Global investment advisory firm Morgan Stanley initiated its coverage on YES Bank with ‘underweight’ rating.

The stock, which rose 3.3 per cent or ₹0.80 at ₹24.75, tumbled to a low of ₹21.90, but closed at ₹22.10, down 7.72 per cent over the preivous day’s close.

Fund raising

A day after the Board of private sector lender approved allotment of 361.61 crore equity shares and 255.97 crore warrants to private equity majors — The Carlyle Group and Advent — following the Reserve Bank of India’s nod for the same, Morgan Stanley said though this would help it pursue growth opportunities, its expects the price to fall ₹20.50

Having cleaned its balance sheet, we expect YES Bank’s loan growth and margin profile to improve as the macro recovery gains pace. “We expect loan growth to accelerate to a 20 per cent CAGR in FY23-25, vs 15 per cent in FY23 (3 per cent CAGR in FY20-22),” it said

Morgan Stanley expects a core PPoP CAGR of over 50 per cent in FY23-25, which, coupled with benign credit costs (0.7 per cent average for FY23-25), will drive RoA improvement to 1 per cent by F25, vs an estimated 0.4 per cent in FY23.

Already priced-in

“Valuations, however, at 1.6x F24 book, are already pricing this in, we believe.

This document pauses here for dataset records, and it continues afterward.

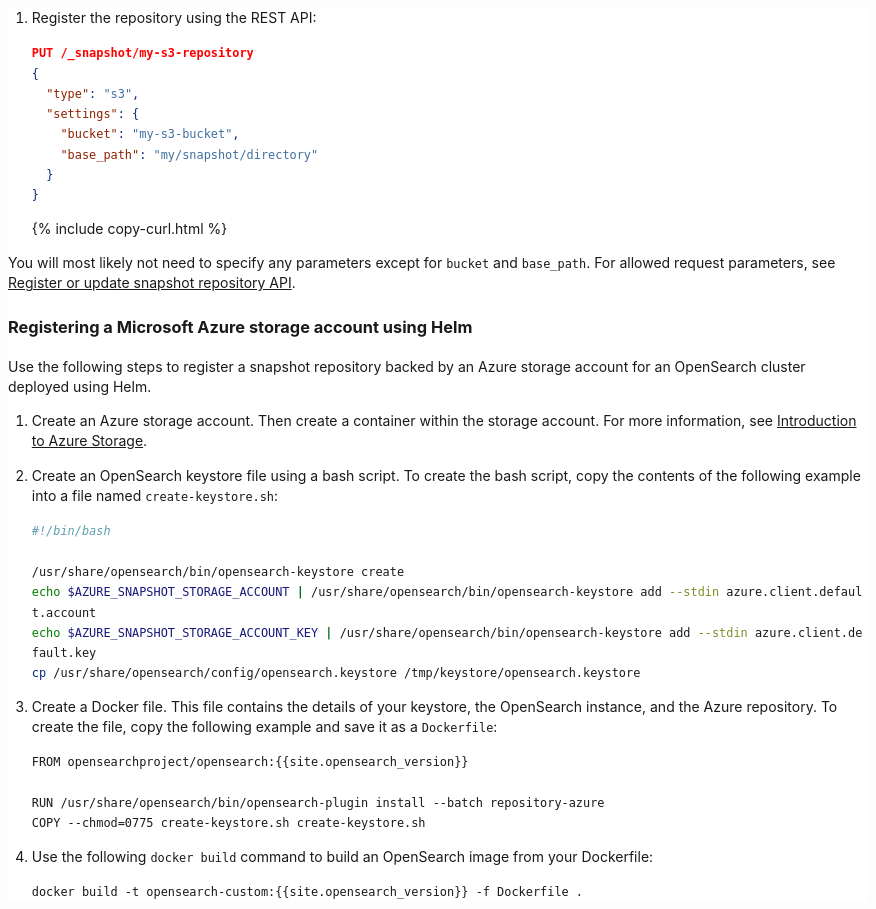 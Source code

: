 1. Register the repository using the REST API:

   ```json
   PUT /_snapshot/my-s3-repository
   {
     "type": "s3",
     "settings": {
       "bucket": "my-s3-bucket",
       "base_path": "my/snapshot/directory"
     }
   }
   ```
   {% include copy-curl.html %}

You will most likely not need to specify any parameters except for `bucket` and `base_path`. For allowed request parameters, see [Register or update snapshot repository API](https://opensearch.org/docs/latest/api-reference/snapshots/create-repository/).


### Registering a Microsoft Azure storage account using Helm 

Use the following steps to register a snapshot repository backed by an Azure storage account for an OpenSearch cluster deployed using Helm.

1. Create an Azure storage account. Then create a container within the storage account. For more information, see [Introduction to Azure Storage](https://learn.microsoft.com/en-us/azure/storage/common/storage-introduction).

1. Create an OpenSearch keystore file using a bash script. To create the bash script, copy the contents of the following example into a file named `create-keystore.sh`:

   ```bash
   #!/bin/bash

   /usr/share/opensearch/bin/opensearch-keystore create
   echo $AZURE_SNAPSHOT_STORAGE_ACCOUNT | /usr/share/opensearch/bin/opensearch-keystore add --stdin azure.client.default.account
   echo $AZURE_SNAPSHOT_STORAGE_ACCOUNT_KEY | /usr/share/opensearch/bin/opensearch-keystore add --stdin azure.client.default.key
   cp /usr/share/opensearch/config/opensearch.keystore /tmp/keystore/opensearch.keystore
   ```

1. Create a Docker file. This file contains the details of your keystore, the OpenSearch instance, and the Azure repository. To create the file, copy the following example and save it as a `Dockerfile`: 

   ```docker
   FROM opensearchproject/opensearch:{{site.opensearch_version}}

   RUN /usr/share/opensearch/bin/opensearch-plugin install --batch repository-azure
   COPY --chmod=0775 create-keystore.sh create-keystore.sh
   ```

1. Use the following `docker build` command to build an OpenSearch image from your Dockerfile:

   ```
   docker build -t opensearch-custom:{{site.opensearch_version}} -f Dockerfile .
   ```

More importantly, we see limited improvement beyond 1% RoA given high competitive intensity in retail deposits as well as assets,” the investment advisory firm said in a note.

“Our Price Target implies 1.3x Dec-24 P/BV, which we think is fair in the context of 10 per centg FY25 RoE. Current valuations at 1.6x F24 book are already pricing in strong earnings over next few years. Much stronger execution on funding and/or high margin retail assets could lead us to revisit our thesis,” it further said.